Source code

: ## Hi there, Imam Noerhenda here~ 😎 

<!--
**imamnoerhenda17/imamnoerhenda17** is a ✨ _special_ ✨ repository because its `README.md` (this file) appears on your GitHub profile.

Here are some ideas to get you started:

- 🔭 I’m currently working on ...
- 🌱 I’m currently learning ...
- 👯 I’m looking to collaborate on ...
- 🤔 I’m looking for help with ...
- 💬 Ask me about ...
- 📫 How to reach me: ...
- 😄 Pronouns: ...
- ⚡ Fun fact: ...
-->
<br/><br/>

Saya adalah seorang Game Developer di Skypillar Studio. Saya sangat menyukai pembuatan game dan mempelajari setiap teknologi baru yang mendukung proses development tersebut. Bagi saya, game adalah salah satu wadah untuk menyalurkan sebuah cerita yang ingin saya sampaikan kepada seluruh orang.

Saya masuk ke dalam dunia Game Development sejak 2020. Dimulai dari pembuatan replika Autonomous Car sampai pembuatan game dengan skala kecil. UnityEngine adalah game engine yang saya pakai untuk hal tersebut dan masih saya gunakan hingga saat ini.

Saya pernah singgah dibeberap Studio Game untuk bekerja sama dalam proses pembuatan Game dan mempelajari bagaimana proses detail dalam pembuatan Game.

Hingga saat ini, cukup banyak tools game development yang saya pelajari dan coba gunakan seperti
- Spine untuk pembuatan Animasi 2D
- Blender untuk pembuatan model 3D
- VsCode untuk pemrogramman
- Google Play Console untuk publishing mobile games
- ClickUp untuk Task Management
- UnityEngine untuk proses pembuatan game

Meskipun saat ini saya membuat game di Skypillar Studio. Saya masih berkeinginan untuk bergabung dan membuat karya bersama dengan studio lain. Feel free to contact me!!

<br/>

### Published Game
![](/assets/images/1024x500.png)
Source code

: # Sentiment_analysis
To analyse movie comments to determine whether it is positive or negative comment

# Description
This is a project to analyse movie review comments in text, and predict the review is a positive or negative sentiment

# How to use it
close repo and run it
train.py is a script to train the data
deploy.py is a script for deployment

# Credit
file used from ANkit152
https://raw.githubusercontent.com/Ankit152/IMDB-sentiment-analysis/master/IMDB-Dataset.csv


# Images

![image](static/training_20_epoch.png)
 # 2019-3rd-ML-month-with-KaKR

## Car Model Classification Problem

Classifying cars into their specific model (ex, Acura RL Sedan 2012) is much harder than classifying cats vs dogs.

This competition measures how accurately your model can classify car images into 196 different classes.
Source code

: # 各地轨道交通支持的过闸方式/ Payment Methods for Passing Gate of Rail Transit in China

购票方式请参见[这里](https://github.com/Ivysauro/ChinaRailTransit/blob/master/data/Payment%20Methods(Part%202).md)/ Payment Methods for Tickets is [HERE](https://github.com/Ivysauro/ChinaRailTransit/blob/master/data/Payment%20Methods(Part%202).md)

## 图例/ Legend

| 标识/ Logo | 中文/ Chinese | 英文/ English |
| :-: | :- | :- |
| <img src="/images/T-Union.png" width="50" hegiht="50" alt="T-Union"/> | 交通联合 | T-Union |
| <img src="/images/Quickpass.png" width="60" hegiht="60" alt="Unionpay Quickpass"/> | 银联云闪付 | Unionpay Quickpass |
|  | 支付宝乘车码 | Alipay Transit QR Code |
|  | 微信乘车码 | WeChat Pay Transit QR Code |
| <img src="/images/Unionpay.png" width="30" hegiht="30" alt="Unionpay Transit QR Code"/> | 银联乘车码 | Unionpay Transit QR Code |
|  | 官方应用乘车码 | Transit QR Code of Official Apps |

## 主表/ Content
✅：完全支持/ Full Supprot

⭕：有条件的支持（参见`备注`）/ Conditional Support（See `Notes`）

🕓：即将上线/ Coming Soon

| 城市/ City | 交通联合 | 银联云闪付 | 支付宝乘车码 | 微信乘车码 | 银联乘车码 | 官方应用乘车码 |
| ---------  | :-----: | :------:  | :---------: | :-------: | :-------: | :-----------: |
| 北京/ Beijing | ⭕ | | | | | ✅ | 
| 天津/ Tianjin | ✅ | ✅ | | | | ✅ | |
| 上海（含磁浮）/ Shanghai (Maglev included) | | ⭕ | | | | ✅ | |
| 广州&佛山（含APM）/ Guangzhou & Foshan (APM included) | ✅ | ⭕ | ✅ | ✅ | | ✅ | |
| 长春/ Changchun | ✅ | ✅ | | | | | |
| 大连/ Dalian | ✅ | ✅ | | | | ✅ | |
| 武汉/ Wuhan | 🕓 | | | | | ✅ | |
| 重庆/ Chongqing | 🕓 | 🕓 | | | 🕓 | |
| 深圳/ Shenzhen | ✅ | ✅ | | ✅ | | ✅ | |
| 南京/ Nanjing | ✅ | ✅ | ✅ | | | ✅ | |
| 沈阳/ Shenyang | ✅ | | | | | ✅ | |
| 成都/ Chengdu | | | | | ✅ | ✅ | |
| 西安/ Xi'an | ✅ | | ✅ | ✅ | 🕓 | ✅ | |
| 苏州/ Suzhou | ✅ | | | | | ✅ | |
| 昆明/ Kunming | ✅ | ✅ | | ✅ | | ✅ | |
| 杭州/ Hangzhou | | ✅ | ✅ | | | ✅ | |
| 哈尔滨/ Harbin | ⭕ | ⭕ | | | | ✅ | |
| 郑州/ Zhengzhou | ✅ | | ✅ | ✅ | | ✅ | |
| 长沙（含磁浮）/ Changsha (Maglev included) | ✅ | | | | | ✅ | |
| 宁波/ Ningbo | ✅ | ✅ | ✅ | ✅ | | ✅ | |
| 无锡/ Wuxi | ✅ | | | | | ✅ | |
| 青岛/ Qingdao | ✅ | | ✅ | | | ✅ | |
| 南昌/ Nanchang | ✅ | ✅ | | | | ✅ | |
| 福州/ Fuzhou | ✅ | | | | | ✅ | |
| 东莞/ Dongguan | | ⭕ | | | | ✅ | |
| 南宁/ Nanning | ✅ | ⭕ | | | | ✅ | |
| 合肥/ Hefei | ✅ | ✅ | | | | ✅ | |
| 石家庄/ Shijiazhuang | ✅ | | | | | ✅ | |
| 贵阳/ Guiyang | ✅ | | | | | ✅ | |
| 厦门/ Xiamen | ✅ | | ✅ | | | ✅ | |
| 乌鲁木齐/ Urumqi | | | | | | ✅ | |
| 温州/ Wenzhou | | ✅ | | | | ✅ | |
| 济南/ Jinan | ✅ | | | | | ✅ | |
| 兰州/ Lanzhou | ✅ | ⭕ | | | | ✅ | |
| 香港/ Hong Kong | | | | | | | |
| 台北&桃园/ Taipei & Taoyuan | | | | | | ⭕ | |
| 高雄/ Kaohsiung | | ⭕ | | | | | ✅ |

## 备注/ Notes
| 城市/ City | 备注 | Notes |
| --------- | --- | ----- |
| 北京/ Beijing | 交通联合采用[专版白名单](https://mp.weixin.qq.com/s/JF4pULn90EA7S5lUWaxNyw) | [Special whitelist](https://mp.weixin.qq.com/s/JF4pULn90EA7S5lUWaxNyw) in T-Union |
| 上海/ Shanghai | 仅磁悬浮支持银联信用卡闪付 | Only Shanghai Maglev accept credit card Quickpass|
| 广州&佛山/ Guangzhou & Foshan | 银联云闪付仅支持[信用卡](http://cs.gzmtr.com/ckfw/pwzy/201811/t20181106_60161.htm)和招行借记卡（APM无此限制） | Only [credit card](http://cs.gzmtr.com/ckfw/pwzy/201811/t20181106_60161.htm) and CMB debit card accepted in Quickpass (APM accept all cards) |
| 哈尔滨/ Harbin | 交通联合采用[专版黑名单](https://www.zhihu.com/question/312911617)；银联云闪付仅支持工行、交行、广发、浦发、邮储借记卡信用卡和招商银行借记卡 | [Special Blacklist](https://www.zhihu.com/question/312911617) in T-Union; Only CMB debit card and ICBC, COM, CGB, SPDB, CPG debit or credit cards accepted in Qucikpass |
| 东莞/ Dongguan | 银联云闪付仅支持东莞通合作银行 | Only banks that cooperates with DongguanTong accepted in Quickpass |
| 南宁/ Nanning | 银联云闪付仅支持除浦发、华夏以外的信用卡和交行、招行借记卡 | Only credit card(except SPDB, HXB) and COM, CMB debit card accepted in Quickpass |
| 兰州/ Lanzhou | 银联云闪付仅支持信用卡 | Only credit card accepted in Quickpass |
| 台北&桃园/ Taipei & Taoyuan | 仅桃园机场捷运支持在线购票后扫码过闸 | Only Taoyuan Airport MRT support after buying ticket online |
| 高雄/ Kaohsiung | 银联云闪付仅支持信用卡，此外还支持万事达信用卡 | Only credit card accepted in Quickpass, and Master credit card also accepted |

_TASK GOAL:_
Count the lines of the material above that contain "银联乘车码"; your reply is that number and no more.

_RESULT OF THE TASK:_
2